The Mercur gold deposits can be classified as Carlin-type deposits. The gold mineralization is largely stratabound in a particular 240-foot thick host unit within the Mississippian-age Great Blue Formation. These favorable Mercur Member beds consist of mixed clastics and carbonates, capped by impermeable shales, in an otherwise monotonous, thick section of Upper Paleozoic shelf carbonate lithologies. Alteration includes early decalcification, followed by a pervasive silicification of the basal beds of the Mercur Member. This early stage jasperoid (the Silver Chert) yielded rich silver ores. Subsequent pervasive argillic, minor silicification and carbonaceous alteration marked the start of the main gold mineralization. Gold occurs as micron-size grains associated with arsenian pyrite, marcasite, orpiment, realgar, thallium minerals and organic matter disseminated throughout the host rocks. Younger and higher-grade gold-bearing veinlets of similar mineralogy cut the disseminated mineralization. The associated trace element suite includes As, Sb, Hg, Tl and Ag. Gold content generally is greater than the silver content, except locally in the Silver Chert, and base metal values are low throughout the district.

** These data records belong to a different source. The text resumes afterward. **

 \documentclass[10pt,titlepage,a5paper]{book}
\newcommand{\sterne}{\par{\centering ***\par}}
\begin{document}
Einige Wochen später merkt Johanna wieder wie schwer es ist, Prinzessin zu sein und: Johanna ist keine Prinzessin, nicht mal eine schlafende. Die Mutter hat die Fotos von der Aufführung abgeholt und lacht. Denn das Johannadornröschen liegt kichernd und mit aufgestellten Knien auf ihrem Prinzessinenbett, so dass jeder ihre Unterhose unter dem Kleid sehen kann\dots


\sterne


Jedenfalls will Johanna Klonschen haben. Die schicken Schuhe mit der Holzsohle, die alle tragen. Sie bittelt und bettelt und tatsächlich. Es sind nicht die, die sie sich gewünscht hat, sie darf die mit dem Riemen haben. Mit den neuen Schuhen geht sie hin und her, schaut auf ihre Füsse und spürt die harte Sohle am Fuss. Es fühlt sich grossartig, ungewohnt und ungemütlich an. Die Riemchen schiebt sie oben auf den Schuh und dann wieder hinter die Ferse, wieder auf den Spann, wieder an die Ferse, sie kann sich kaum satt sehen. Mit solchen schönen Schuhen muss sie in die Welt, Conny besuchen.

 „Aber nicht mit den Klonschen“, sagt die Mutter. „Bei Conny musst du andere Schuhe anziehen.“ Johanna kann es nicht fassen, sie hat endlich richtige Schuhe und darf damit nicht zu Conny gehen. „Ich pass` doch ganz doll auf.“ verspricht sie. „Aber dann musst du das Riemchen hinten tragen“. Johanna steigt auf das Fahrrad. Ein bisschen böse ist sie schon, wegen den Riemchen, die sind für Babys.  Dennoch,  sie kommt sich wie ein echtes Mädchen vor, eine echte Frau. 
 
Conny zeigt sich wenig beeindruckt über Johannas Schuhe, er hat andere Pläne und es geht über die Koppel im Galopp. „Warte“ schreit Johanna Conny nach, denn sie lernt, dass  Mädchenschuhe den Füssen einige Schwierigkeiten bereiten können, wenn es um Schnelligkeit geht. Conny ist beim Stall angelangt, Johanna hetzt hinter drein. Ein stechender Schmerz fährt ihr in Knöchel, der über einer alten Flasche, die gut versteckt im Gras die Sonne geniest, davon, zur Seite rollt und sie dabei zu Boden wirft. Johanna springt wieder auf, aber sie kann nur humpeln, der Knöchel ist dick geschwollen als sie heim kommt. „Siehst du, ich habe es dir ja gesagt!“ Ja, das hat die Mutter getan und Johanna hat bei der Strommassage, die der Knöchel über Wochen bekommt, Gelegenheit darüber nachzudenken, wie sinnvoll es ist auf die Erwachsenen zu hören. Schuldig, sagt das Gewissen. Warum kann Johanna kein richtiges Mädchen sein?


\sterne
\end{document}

The Mercur deposits occur on the east limb of the broad, northwest-trending, doubly plunging Ophir anticline. The fold likely formed during the late Cretaceous Sevier orogeny in the upper plate of an east-directed thrust sheet. A complex network of faults, caused by several periods of post-folding extension, cuts the fold. Gold mineralization carries the best grades where certain faults intersect the favorable units of the Mercur Member beds. Tertiary-age felsic dikes, sills and breccia pipes that contain clasts of igneous rock occur throughout the Mercur district. The intrusive rocks display a general spatial relationship with the gold deposits. The main hydrothermal gold mineralization occurred after the intrusion of the igneous bodies. It is proposed that the Mercur gold deposits represent the late stage of distal hydrothermal activity related to a Tertiary-age magma source at depth.